[Stored data entries]
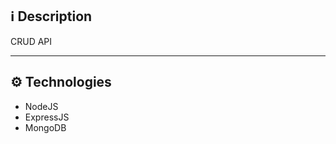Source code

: ## :information_source: Description

CRUD API

---

## :gear: Technologies

- NodeJS
- ExpressJS
- MongoDB

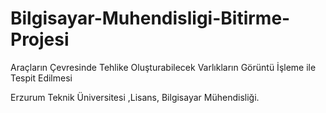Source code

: # Bilgisayar-Muhendisligi-Bitirme-Projesi
Araçların Çevresinde Tehlike Oluşturabilecek Varlıkların Görüntü İşleme ile Tespit Edilmesi

Erzurum Teknik Üniversitesi ,Lisans, Bilgisayar Mühendisliği.
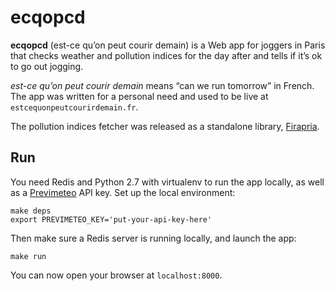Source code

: # ecqopcd

**ecqopcd** (est-ce qu’on peut courir demain) is a Web app for joggers in Paris
that checks weather and pollution indices for the day after and tells if it’s
ok to go out jogging.

*est-ce qu’on peut courir demain* means “can we run tomorrow” in French. The
app was written for a personal need and used to be live at
`estcequonpeutcourirdemain.fr`.

The pollution indices fetcher was released as a standalone library,
[Firapria][].

[Firapria]: https://github.com/bfontaine/firapria

## Run

You need Redis and Python 2.7 with virtualenv to run the app locally, as well
as a [Previmeteo](http://previmeteo.com/) API key. Set up the local
environment:

    make deps
    export PREVIMETEO_KEY='put-your-api-key-here'

Then make sure a Redis server is running locally, and launch the app:

    make run

You can now open your browser at `localhost:8000`.
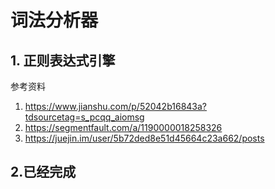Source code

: # 词法分析器
## 1. 正则表达式引擎
参考资料
1. https://www.jianshu.com/p/52042b16843a?tdsourcetag=s_pcqq_aiomsg
2. https://segmentfault.com/a/1190000018258326
3. https://juejin.im/user/5b72ded8e51d45664c23a662/posts

## 2.已经完成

### Work item
The reply must hold every line above exactly as written and none of the pictures.

### Answer section
Source code

: ## :information_source: Description

CRUD API

---

## :gear: Technologies

- NodeJS
- ExpressJS
- MongoDB

Source code

: # Bilgisayar-Muhendisligi-Bitirme-Projesi
Araçların Çevresinde Tehlike Oluşturabilecek Varlıkların Görüntü İşleme ile Tespit Edilmesi

Erzurum Teknik Üniversitesi ,Lisans, Bilgisayar Mühendisliği.
Source code

: # ecqopcd

**ecqopcd** (est-ce qu’on peut courir demain) is a Web app for joggers in Paris
that checks weather and pollution indices for the day after and tells if it’s
ok to go out jogging.

*est-ce qu’on peut courir demain* means “can we run tomorrow” in French. The
app was written for a personal need and used to be live at
`estcequonpeutcourirdemain.fr`.

The pollution indices fetcher was released as a standalone library,
[Firapria][].

[Firapria]: https://github.com/bfontaine/firapria

## Run

You need Redis and Python 2.7 with virtualenv to run the app locally, as well
as a [Previmeteo](http://previmeteo.com/) API key. Set up the local
environment:

    make deps
    export PREVIMETEO_KEY='put-your-api-key-here'

Then make sure a Redis server is running locally, and launch the app:

    make run

You can now open your browser at `localhost:8000`.
Source code

: # 词法分析器
## 1. 正则表达式引擎
参考资料
1. https://www.jianshu.com/p/52042b16843a?tdsourcetag=s_pcqq_aiomsg
2. https://segmentfault.com/a/1190000018258326
3. https://juejin.im/user/5b72ded8e51d45664c23a662/posts

## 2.已经完成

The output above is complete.